Dalam sesi tanya jawab, peserta terlihat sangat antusias. Hal tersebut terlihat dari banyaknya peserta yang bertanya maupun menanggapi. Dalam 3 jam diskusi melalui e-learning tersebut terdapat 15 pertanyaan dan tanggapan peserta. Para peserta umumnya menanggapi positif berbagai perkembangan TIK di Indonesia. Beberapa pertanyaan yang banyak muncul terutama terkait isu security atau keamanan data dan informasi serta jaringannya, pemanfaatan TIK di daerah agar lebih efisien dalam mendukung tugas dan proses penyelenggaraan pemerintah daerah, termasuk yang terkait dengan pemeriksaan inspektorat ke pemerintah daerah dan bagaimana mekanisme menyampaikan suatu berita/informasi dan hal lain yang perlu mendapatkan perhatiaan khususnya pengamanannya.

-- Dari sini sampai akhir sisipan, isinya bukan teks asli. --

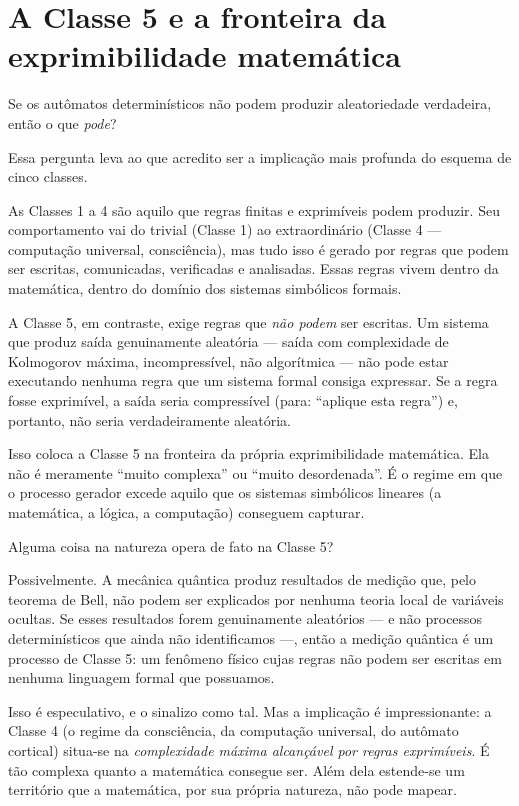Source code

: \documentclass[11pt, twoside, openright]{book}
\begin{document}
\section*{A Classe 5 e a fronteira da exprimibilidade matemática}

Se os autômatos determinísticos não podem produzir aleatoriedade verdadeira, então o que \textit{pode}?

Essa pergunta leva ao que acredito ser a implicação mais profunda do esquema de cinco classes.

As Classes 1 a 4 são aquilo que regras finitas e exprimíveis podem produzir. Seu comportamento vai do trivial (Classe 1) ao extraordinário (Classe 4 --- computação universal, consciência), mas tudo isso é gerado por regras que podem ser escritas, comunicadas, verificadas e analisadas. Essas regras vivem dentro da matemática, dentro do domínio dos sistemas simbólicos formais.

A Classe 5, em contraste, exige regras que \textit{não podem} ser escritas. Um sistema que produz saída genuinamente aleatória --- saída com complexidade de Kolmogorov máxima, incompressível, não algorítmica --- não pode estar executando nenhuma regra que um sistema formal consiga expressar. Se a regra fosse exprimível, a saída seria compressível (para: ``aplique esta regra'') e, portanto, não seria verdadeiramente aleatória.

Isso coloca a Classe 5 na fronteira da própria exprimibilidade matemática. Ela não é meramente ``muito complexa'' ou ``muito desordenada''. É o regime em que o processo gerador excede aquilo que os sistemas simbólicos lineares (a matemática, a lógica, a computação) conseguem capturar.

Alguma coisa na natureza opera de fato na Classe 5?

Possivelmente. A mecânica quântica produz resultados de medição que, pelo teorema de Bell, não podem ser explicados por nenhuma teoria local de variáveis ocultas. Se esses resultados forem genuinamente aleatórios --- e não processos determinísticos que ainda não identificamos ---, então a medição quântica é um processo de Classe 5: um fenômeno físico cujas regras não podem ser escritas em nenhuma linguagem formal que possuamos.

Isso é especulativo, e o sinalizo como tal. Mas a implicação é impressionante: a Classe 4 (o regime da consciência, da computação universal, do autômato cortical) situa-se na \textit{complexidade máxima alcançável por regras exprimíveis}. É tão complexa quanto a matemática consegue ser. Além dela estende-se um território que a matemática, por sua própria natureza, não pode mapear.
\end{document}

Sebelum mengakhiri acara kegiatan, Kapusdatinkomtel berpesan bahwa masih banyak pekerjaan rumah besar yang harus diselesaikan terkait pengembangan e-Gov di Kemendagri dan Pemerintah Daerah. Oleh karena itu, Kapusdatinkomtel mengajak kepada seluruh peserta untuk bersama-sama berdiskusi lebih lanjut dengan Pusdatinkomtel dalam rangka memberikan kontribusi berupa masukan ide dan saran. Kapusdatinkomtel juga mengajak peserta dari daerah untuk dapat berperan aktif dalam pengembangan e-Gov dan melakukan sinkronisasi program e-Gov di pemerintah daerah dengan Pemerintah karena hal itu merupakan tugas bersama.